By Barb Arland-Fye
The Catholic Messenger
IOWA CITY — No hard feelings. Students, teachers, staff, parents and others who filled the Regina Catholic Education Center gym for Mass with Archbishop-elect Thomas Zinkula made that message clear to him in prayer, sacrament, song and surprise. Last fall, the archbishop-elect unintentionally missed celebrating Mass with them.
“I felt bad about that,” he told the gathering of 1,200 students and adults at the beginning of this year’s liturgy Sept. 27, explaining how a scheduling error caused him to be a no-show last year. “I thought, ‘before I leave (mid-October to lead the Archdiocese of Dubuque), I’m going to celebrate Mass at Regina.’”
Five priests of the Iowa City Deanery concelebrated the Mass with him: Fathers Chuck Adam, Jeff Belger, Symphorien Lopoke, Guillermo Trevino and Troy Richmond. Regina students in all grades ensured the liturgy made a lasting impression. Elementary students helped as gift bearers and with other responsibilities. Junior high and senior high students helped with set up, served as readers, altar servers, and extraordinary ministers of the Eucharist and participated in the choir and orchestra. The students’ surprise after the liturgy moved the archbishop-elect to tears.
His homily, drawing from the Scripture readings of the day and the feast day of St. Vincent de Paul, illustrated for the students how he has strived in his ministry to live out the Gospel. He shared how he has responded to Pope Francis’ call for priests to go the peripheries, the margins of society, to encounter and accompany people. He has served organizations that provide meals and housing to people in need, participated in celebrations with individuals with intellectual disabilities, celebrated Mass at four prisons in the diocese and interacted with the Hispanic community. He led a committee discerning the pastoral way to accompany people who identify as LGBTQ+ and their families.
“Ministering to the least, the last, the lost and the lonely has been a highlight of my ministry as a priest and now as a bishop,” Archbishop-elect Zinkula said. “It brings joy to my heart, lifts my spirits, keeps me grounded and draws me closer to Jesus. That makes me a better person, a better Christian.”
Speaking directly to the students, he said, “I hope and pray that you will reach out to people who are on the margins, the peripheries. This includes people you already know, people in your family, people who are hurting in some way — maybe they’re sick, old, lonely, afraid or confused, depressed or anxious. Maybe it’ a classmate who’s being picked on and left out.”
“May God help us experience conversion, a change of heart, a transformation like St.

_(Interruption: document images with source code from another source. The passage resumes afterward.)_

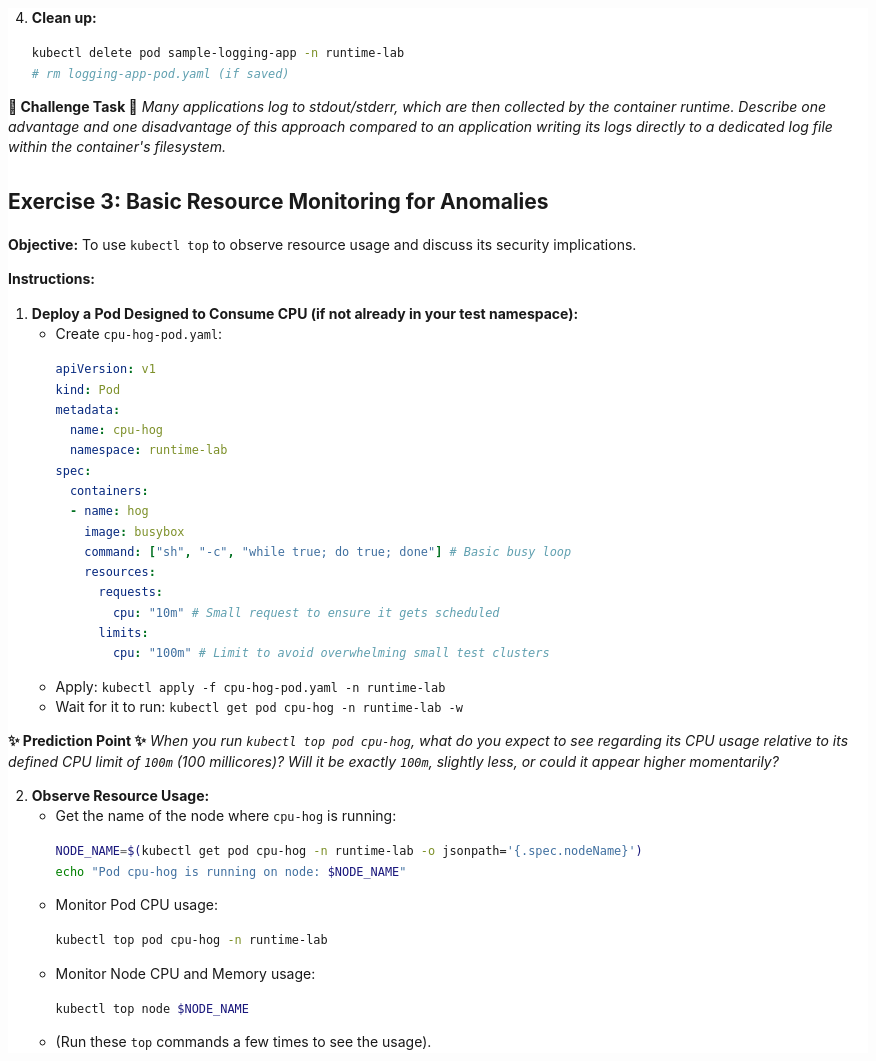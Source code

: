 4.  **Clean up:**
    ```bash
    kubectl delete pod sample-logging-app -n runtime-lab
    # rm logging-app-pod.yaml (if saved)
    ```

**🚀 Challenge Task 🚀**
*Many applications log to stdout/stderr, which are then collected by the container runtime. Describe one advantage and one disadvantage of this approach compared to an application writing its logs directly to a dedicated log file within the container's filesystem.*

## Exercise 3: Basic Resource Monitoring for Anomalies

**Objective:** To use `kubectl top` to observe resource usage and discuss its security implications.

**Instructions:**

1.  **Deploy a Pod Designed to Consume CPU (if not already in your test namespace):**
    *   Create `cpu-hog-pod.yaml`:
        ```yaml
        apiVersion: v1
        kind: Pod
        metadata:
          name: cpu-hog
          namespace: runtime-lab
        spec:
          containers:
          - name: hog
            image: busybox
            command: ["sh", "-c", "while true; do true; done"] # Basic busy loop
            resources:
              requests:
                cpu: "10m" # Small request to ensure it gets scheduled
              limits:
                cpu: "100m" # Limit to avoid overwhelming small test clusters
        ```
    *   Apply: `kubectl apply -f cpu-hog-pod.yaml -n runtime-lab`
    *   Wait for it to run: `kubectl get pod cpu-hog -n runtime-lab -w`

**✨ Prediction Point ✨**
*When you run `kubectl top pod cpu-hog`, what do you expect to see regarding its CPU usage relative to its defined CPU limit of `100m` (100 millicores)? Will it be exactly `100m`, slightly less, or could it appear higher momentarily?*

2.  **Observe Resource Usage:**
    *   Get the name of the node where `cpu-hog` is running:
        ```bash
        NODE_NAME=$(kubectl get pod cpu-hog -n runtime-lab -o jsonpath='{.spec.nodeName}')
        echo "Pod cpu-hog is running on node: $NODE_NAME"
        ```
    *   Monitor Pod CPU usage:
        ```bash
        kubectl top pod cpu-hog -n runtime-lab
        ```
    *   Monitor Node CPU and Memory usage:
        ```bash
        kubectl top node $NODE_NAME
        ```
    *   (Run these `top` commands a few times to see the usage).
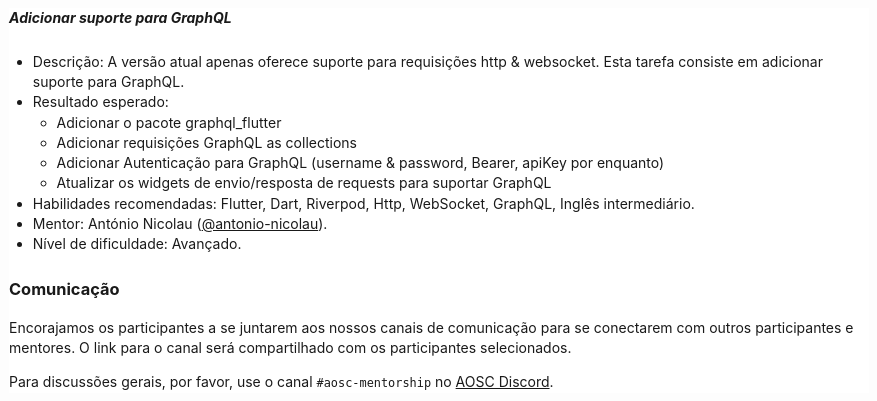 ##### Adicionar suporte para GraphQL

- Descrição: A versão atual apenas oferece suporte para requisições http & websocket. Esta tarefa consiste em adicionar suporte para GraphQL.
- Resultado esperado: 
  - Adicionar o pacote graphql_flutter
  - Adicionar requisições GraphQL as collections
  - Adicionar Autenticação para GraphQL (username & password, Bearer, apiKey por enquanto)
  - Atualizar os widgets de envio/resposta de requests para suportar GraphQL
- Habilidades recomendadas: Flutter, Dart, Riverpod, Http, WebSocket, GraphQL, Inglês intermediário.
- Mentor: António Nicolau ([@antonio-nicolau](https://github.com/antonio-nicolau)).
- Nível de dificuldade: Avançado.

### Comunicação

Encorajamos os participantes a se juntarem aos nossos canais de comunicação para se conectarem com outros participantes e mentores. O link para o canal será compartilhado com os participantes selecionados.

Para discussões gerais, por favor, use o canal `#aosc-mentorship` no [AOSC Discord](https://discord.gg/tuUDNdRzvze).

Vincent de Paul so that we, too, might understand that there is more to life than money, power, fame, pleasure or possessions. These things won’t bring us everlasting joy, but sharing who we are and what we have with others, will.”
The students and their peers from Catholic schools across the diocese shared who they are in a heartfelt, five-minute farewell video for Archbishop-elect Zinkula, shown immediately after Mass. The video featured photographs and video clips of his interactions with students from each diocesan Catholic school, spanning the six years he has led the Davenport Diocese.
Angela Olson, Regina’s head of school, introduced the video. Archbishop-elect Zinkula sat down in a chair at the end of a row of students to watch it. As the images flashed by, he held tight to his crosier and wiped tears from his eyes. The hymn, “I am the Bread of Life,” accompanied the photos and students’ comments. Among the comments: “Hi, my name is Charlie. The moments I’ve had with Bishop Thomas Zinkula, I’ve had the honor of serving with him and he’s really funny. He has a lot of jokes.”
Young students presented him with a blessing bouquet after the video ended. “I love ministering to young people, I always have,” he said, his voice choked with emotion. “It’s been a real joy and a privilege to serve you the last six-plus years, here and in the other schools and parishes.”
Leaving is hard, but “I’ve always tried to say yes to God’s will for me,” he said, noting that his episcopal motto is “Your will be done.” That includes accepting Pope Francis’ appointment to serve as Archbishop of the Dubuque Archdiocese, the place where he began his ministry 33 years ago.
Three students who had reading responsibilities during the Mass shared their impression of the archbishop-elect, who they will miss. He is a “great guy, very passionate about what he believes in, and I admire that a lot,” Regina senior Lili Nelson-Boutros, 18, said. “I think he’s funny, easy to talk to,” senior Colin Baker, 17, said. Sophomore Evan White, 15, noted, “You’re nervous when you first meet him but he’s easy to warm up to and get to know.”